Wednesday, April 10, 2002

Gas prices for summer look volatile

Mideast supplies uncertain

By Mike Boyer,
The Cincinnati Enquirer

        The only thing certain about gasoline prices as the summer driving season approaches is that pump prices will be driven by increasing uncertainty, analysts and distributors say.

        Regular gasoline prices through September are expected to average $1.46 a gallon nationally, the U.S. Energy Information Administration reported this week in its latest energy outlook.

        While that's down 8 cents a gallon from last summer, it is the third-highest on record for the period.

        Prices soared to a record $1.713 in May last year after setting a record for average prices the prior summer.

        While gasoline inventories are about 17 million barrels higher than they were a year ago, retail prices, which sank to a 2 1/2-year low in December, have risen 30 percent this year in the wake of supply cuts by major world oil producers and concerns about interruptions in the Middle East.

        Tuesday, the average price for regular gasoline in Cincinnati was $1.44, up from $1.20 a month ago but below the $1.52 a gallon a year ago, according to the AAA Daily Fuel Gauge, compiled from a survey of stations.

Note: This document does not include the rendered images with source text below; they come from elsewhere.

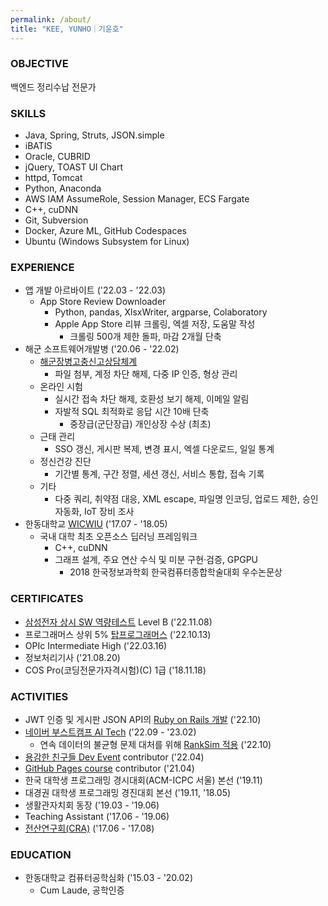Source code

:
 ```yaml
---
permalink: /about/
title: "KEE, YUNHO｜기윤호"
---
```


### OBJECTIVE

백엔드 정리수납 전문가

### SKILLS

* Java, Spring, Struts, JSON.simple
* iBATIS
* Oracle, CUBRID
* jQuery, TOAST UI Chart
* httpd, Tomcat
* Python, Anaconda
* AWS IAM AssumeRole, Session Manager, ECS Fargate
* C++, cuDNN
* Git, Subversion
* Docker, Azure ML, GitHub Codespaces
* Ubuntu (Windows Subsystem for Linux)

### EXPERIENCE

* 앱 개발 아르바이트 ('22.03 - '22.03)
    * App Store Review Downloader
        * Python, pandas, XlsxWriter, argparse, Colaboratory
        * Apple App Store 리뷰 크롤링, 엑셀 저장, 도움말 작성
            * 크롤링 500개 제한 돌파, 마감 2개월 단축
* 해군 소프트웨어개발병 ('20.06 - '22.02)
    * [해군장병고충신고상담체계][NDTS]
        * 파일 첨부, 계정 차단 해제, 다중 IP 인증, 형상 관리
    * 온라인 시험
        * 실시간 접속 차단 해제, 호환성 보기 해제, 이메일 알림
        * 자발적 SQL 최적화로 응답 시간 10배 단축
            * 중장급(군단장급) 개인상장 수상 (최초)
    * 근태 관리
        * SSO 갱신, 게시판 복제, 변경 표시, 엑셀 다운로드, 일일 통계
    * 정신건강 진단
        * 기간별 통계, 구간 정렬, 세션 갱신, 서비스 통합, 접속 기록
    * 기타
        * 다중 쿼리, 취약점 대응, XML escape, 파일명 인코딩, 업로드 제한, 승인 자동화, IoT 장비 조사
* 한동대학교 [WICWIU][WICWIU] ('17.07 - '18.05)
    * 국내 대학 최초 오픈소스 딥러닝 프레임워크
        * C++, cuDNN
        * 그래프 설계, 주요 연산 수식 및 미분 구현·검증, GPGPU
            * 2018 한국정보과학회 한국컴퓨터종합학술대회 우수논문상

### CERTIFICATES

* [삼성전자 상시 SW 역량테스트][swexpertacademy] Level B ('22.11.08)
* 프로그래머스 상위 5% [탑프로그래머스][programmers] ('22.10.13)
* OPIc Intermediate High ('22.03.16)
* 정보처리기사 ('21.08.20)
* COS Pro(코딩전문가자격시험)(C) 1급 ('18.11.18)

### ACTIVITIES

* JWT 인증 및 게시판 JSON API의 [Ruby on Rails 개발][angelswing] ('22.10)
* [네이버 부스트캠프 AI Tech][boostcamp] ('22.09 - '23.02)
   * 연속 데이터의 불균형 문제 대처를 위해 [RankSim 적용][RankSim] ('22.10) 
* [용감한 친구들 Dev Event][Dev Event] contributor ('22.04)
* [GitHub Pages course][Pages] contributor ('21.04)
* 한국 대학생 프로그래밍 경시대회(ACM-ICPC 서울) 본선 ('19.11)
* 대경권 대학생 프로그래밍 경진대회 본선 ('19.11, '18.05)
* 생활관자치회 동장 ('19.03 - '19.06)
* Teaching Assistant ('17.06 - '19.06)
* [전산연구회(CRA)][CRA] ('17.06 - '17.08)

### EDUCATION

* 한동대학교 컴퓨터공학심화 ('15.03 - '20.02)
    * Cum Laude, 공학인증

[NDTS]: https://ndts.navy.mil.kr/NDTS/index
[WICWIU]: https://github.com/WICWIU/WICWIU
[Dev Event]: https://github.com/brave-people/Dev-Event
[Pages]: https://github.com/githubtraining/github-pages/issues/36
[CRA]: https://cra16.github.io/
[angelswing]: https://github.com/yhkee0404/angelswing
[RankSim]: https://github.com/boostcampaitech4nlp1/level1_semantictextsimilarity_nlp-level1-nlp-11/tree/yhkee0404
[boostcamp]: https://boostcamp.connect.or.kr/program_ai.html
[swexpertacademy]: https://swexpertacademy.com/main/sst/intro.do
[programmers]: https://career.programmers.co.kr/top_programmers/introduce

        In Northern Kentucky, the AAA said the average for regular was $1.47, up from $1.21 a gallon a month ago but down from $1.57 a gallon a year ago.

        “We won't see prices as low as they were last fall through the rest of this year or next year,” said Mary Hutzler, acting director of the Energy Information Administration, the statistics branch of the Energy Department. “OPEC's discipline in setting production levels” will help push up prices, as will an increase in gasoline demand as economies recover, she said.

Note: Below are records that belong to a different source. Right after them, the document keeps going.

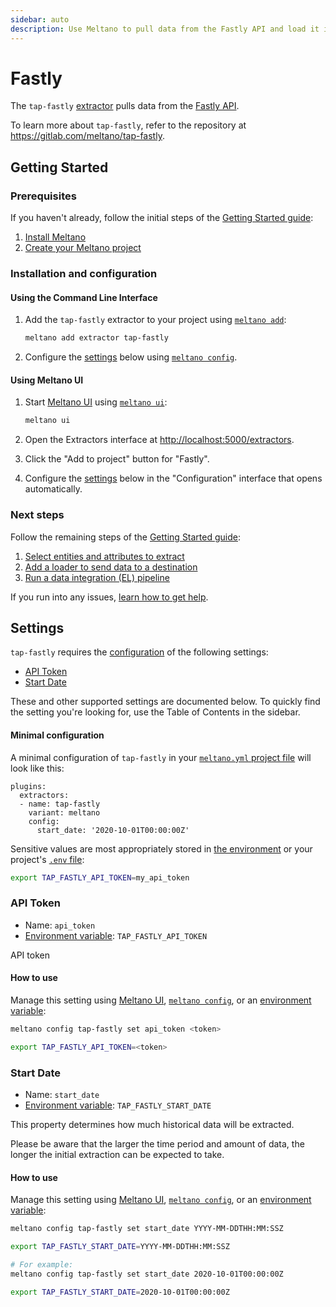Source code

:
 ```yaml
---
sidebar: auto
description: Use Meltano to pull data from the Fastly API and load it into Snowflake, PostgreSQL, and more
---
```


# Fastly

The `tap-fastly` [extractor](/plugins/extractors/) pulls data from the [Fastly API](https://developer.fastly.com/reference/api/).

To learn more about `tap-fastly`, refer to the repository at <https://gitlab.com/meltano/tap-fastly>.

## Getting Started

### Prerequisites

If you haven't already, follow the initial steps of the [Getting Started guide](/docs/getting-started.html):

1. [Install Meltano](/docs/getting-started.html#install-meltano)
1. [Create your Meltano project](/docs/getting-started.html#create-your-meltano-project)

### Installation and configuration

#### Using the Command Line Interface

1. Add the `tap-fastly` extractor to your project using [`meltano add`](/docs/command-line-interface.html#add):

    ```bash
    meltano add extractor tap-fastly
    ```

1. Configure the [settings](#settings) below using [`meltano config`](/docs/command-line-interface.html#config).

#### Using Meltano UI

1. Start [Meltano UI](/docs/ui.html) using [`meltano ui`](/docs/command-line-interface.html#ui):

    ```bash
    meltano ui
    ```

1. Open the Extractors interface at <http://localhost:5000/extractors>.
1. Click the "Add to project" button for "Fastly".
1. Configure the [settings](#settings) below in the "Configuration" interface that opens automatically.

### Next steps

Follow the remaining steps of the [Getting Started guide](/docs/getting-started.html):

1. [Select entities and attributes to extract](/docs/getting-started.html#select-entities-and-attributes-to-extract)
1. [Add a loader to send data to a destination](/docs/getting-started.html#add-a-loader-to-send-data-to-a-destination)
1. [Run a data integration (EL) pipeline](/docs/getting-started.html#run-a-data-integration-el-pipeline)

If you run into any issues, [learn how to get help](/docs/getting-help.html).

## Settings

`tap-fastly` requires the [configuration](/docs/configuration.html) of the following settings:

- [API Token](#api-token)
- [Start Date](#start-date)

These and other supported settings are documented below.
To quickly find the setting you're looking for, use the Table of Contents in the sidebar.

#### Minimal configuration

A minimal configuration of `tap-fastly` in your [`meltano.yml` project file](/docs/project.html#meltano-yml-project-file) will look like this:

```yml{5-6}
plugins:
  extractors:
  - name: tap-fastly
    variant: meltano
    config:
      start_date: '2020-10-01T00:00:00Z'
```

Sensitive values are most appropriately stored in [the environment](/docs/configuration.html#configuring-settings) or your project's [`.env` file](/docs/project.html#env):

```bash
export TAP_FASTLY_API_TOKEN=my_api_token
```

### API Token

- Name: `api_token`
- [Environment variable](/docs/configuration.html#configuring-settings): `TAP_FASTLY_API_TOKEN`

API token

#### How to use

Manage this setting using [Meltano UI](#using-meltano-ui), [`meltano config`](/docs/command-line-interface.html#config), or an [environment variable](/docs/configuration.html#configuring-settings):

```bash
meltano config tap-fastly set api_token <token>

export TAP_FASTLY_API_TOKEN=<token>
```

### Start Date

- Name: `start_date`
- [Environment variable](/docs/configuration.html#configuring-settings): `TAP_FASTLY_START_DATE`

This property determines how much historical data will be extracted.

Please be aware that the larger the time period and amount of data, the longer the initial extraction can be expected to take.

#### How to use

Manage this setting using [Meltano UI](#using-meltano-ui), [`meltano config`](/docs/command-line-interface.html#config), or an [environment variable](/docs/configuration.html#configuring-settings):

```bash
meltano config tap-fastly set start_date YYYY-MM-DDTHH:MM:SSZ

export TAP_FASTLY_START_DATE=YYYY-MM-DDTHH:MM:SSZ

# For example:
meltano config tap-fastly set start_date 2020-10-01T00:00:00Z

export TAP_FASTLY_START_DATE=2020-10-01T00:00:00Z
```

        All of which leaves Tristate gasoline distributors scratching their heads.

        “I don't know what prices will do,” said Jeff Lykins, president of Lykins Oil in Milford and outgoing chairman of the Ohio Petroleum Marketers Association.

        Likewise, Steve Harper, chairman of the Kentucky Petroleum Marketers Associations, said, “It's tough to determine what prices will do, but for the next two to three months, we'll probably see higher prices.”

        Gasoline refineries are in the midst of turning from winter to summer gasoline formulations. That typically causes prices to spike, Mr. Lykins said.

        “Under normal market conditions, you wouldn't expect prices would be as high as last year,” he said. “But the Middle East is the wild card.”

        World oil prices declined Tuesday as Iran and Libya held back from joining with Iraq in its suspension of crude shipments to countries allied with Israel.

        Also, the incentive of higher oil prices might encourage non- OPEC producers such as Russia and Mexico to do the same, analysts said.

        The Associated Press and Bloomberg News contributed to this report.